**Exercise details:** The pictures are to be dropped, and the records below are to be restated word for word.

**Material supplied:**

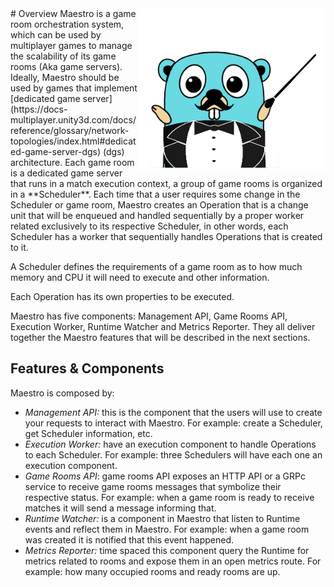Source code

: <img align="right" width="300" height="260" src="./images/gopher-maestro.png">
# Overview
Maestro is a game room orchestration system, which can be used by multiplayer games to manage the scalability of its game rooms (Aka game servers). Ideally, Maestro should be used by games that implement [dedicated game server](https://docs-multiplayer.unity3d.com/docs/reference/glossary/network-topologies/index.html#dedicated-game-server-dgs) (dgs) architecture. Each game room is a dedicated game server that runs in a match execution context, a group of game rooms is organized in a **Scheduler**. Each time that a user requires some change in the Scheduler or game room, Maestro creates an Operation that is a change unit that will be enqueued and handled sequentially by a proper worker related exclusively to its respective Scheduler, in other words, each Scheduler has a worker that sequentially handles Operations that is created to it.

A Scheduler defines the requirements of a game room as to how much memory and CPU it will need to execute and other information.

Each Operation has its own properties to be executed.

Maestro has five components: Management API, Game Rooms API, Execution Worker, Runtime Watcher and Metrics Reporter. They all deliver together the Maestro features that will be described in the next sections.

## Features & Components

Maestro is composed by:

- *Management API:* this is the component that the users will use to create your requests to interact with Maestro. For example: create a Scheduler, get Scheduler information, etc.
- *Execution Worker:* have an execution component to handle Operations to each Scheduler. For example: three Schedulers will have each one an execution component.
- *Game Rooms API*: game rooms API exposes an HTTP API or a GRPc service to receive game rooms messages that symbolize their respective status. For example: when a game room is ready to receive matches it will send a message informing that.
- *Runtime Watcher:* is a component in Maestro that listen to Runtime events and reflect them in Maestro. For example: when a game room was created it is notified that this event happened.
- *Metrics Reporter:* time spaced this component query the Runtime for metrics related to rooms and expose them in an open metrics route. For example: how many occupied rooms and ready rooms are up.

[//]: # (## Support & Community)

[//]: # ()
[//]: # (Include how users can reach out to you or your team. Include any details they should gather or have handy to facilitate resolution of the issue.)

**The answer:**
Source code

: <img align="right" width="300" height="260" src="./images/gopher-maestro.png">
# Overview
Maestro is a game room orchestration system, which can be used by multiplayer games to manage the scalability of its game rooms (Aka game servers). Ideally, Maestro should be used by games that implement [dedicated game server](https://docs-multiplayer.unity3d.com/docs/reference/glossary/network-topologies/index.html#dedicated-game-server-dgs) (dgs) architecture. Each game room is a dedicated game server that runs in a match execution context, a group of game rooms is organized in a **Scheduler**. Each time that a user requires some change in the Scheduler or game room, Maestro creates an Operation that is a change unit that will be enqueued and handled sequentially by a proper worker related exclusively to its respective Scheduler, in other words, each Scheduler has a worker that sequentially handles Operations that is created to it.

A Scheduler defines the requirements of a game room as to how much memory and CPU it will need to execute and other information.

Each Operation has its own properties to be executed.

Maestro has five components: Management API, Game Rooms API, Execution Worker, Runtime Watcher and Metrics Reporter. They all deliver together the Maestro features that will be described in the next sections.

## Features & Components

Maestro is composed by:

- *Management API:* this is the component that the users will use to create your requests to interact with Maestro. For example: create a Scheduler, get Scheduler information, etc.
- *Execution Worker:* have an execution component to handle Operations to each Scheduler. For example: three Schedulers will have each one an execution component.
- *Game Rooms API*: game rooms API exposes an HTTP API or a GRPc service to receive game rooms messages that symbolize their respective status. For example: when a game room is ready to receive matches it will send a message informing that.
- *Runtime Watcher:* is a component in Maestro that listen to Runtime events and reflect them in Maestro. For example: when a game room was created it is notified that this event happened.
- *Metrics Reporter:* time spaced this component query the Runtime for metrics related to rooms and expose them in an open metrics route. For example: how many occupied rooms and ready rooms are up.

[//]: # (## Support & Community)

[//]: # ()
[//]: # (Include how users can reach out to you or your team. Include any details they should gather or have handy to facilitate resolution of the issue.)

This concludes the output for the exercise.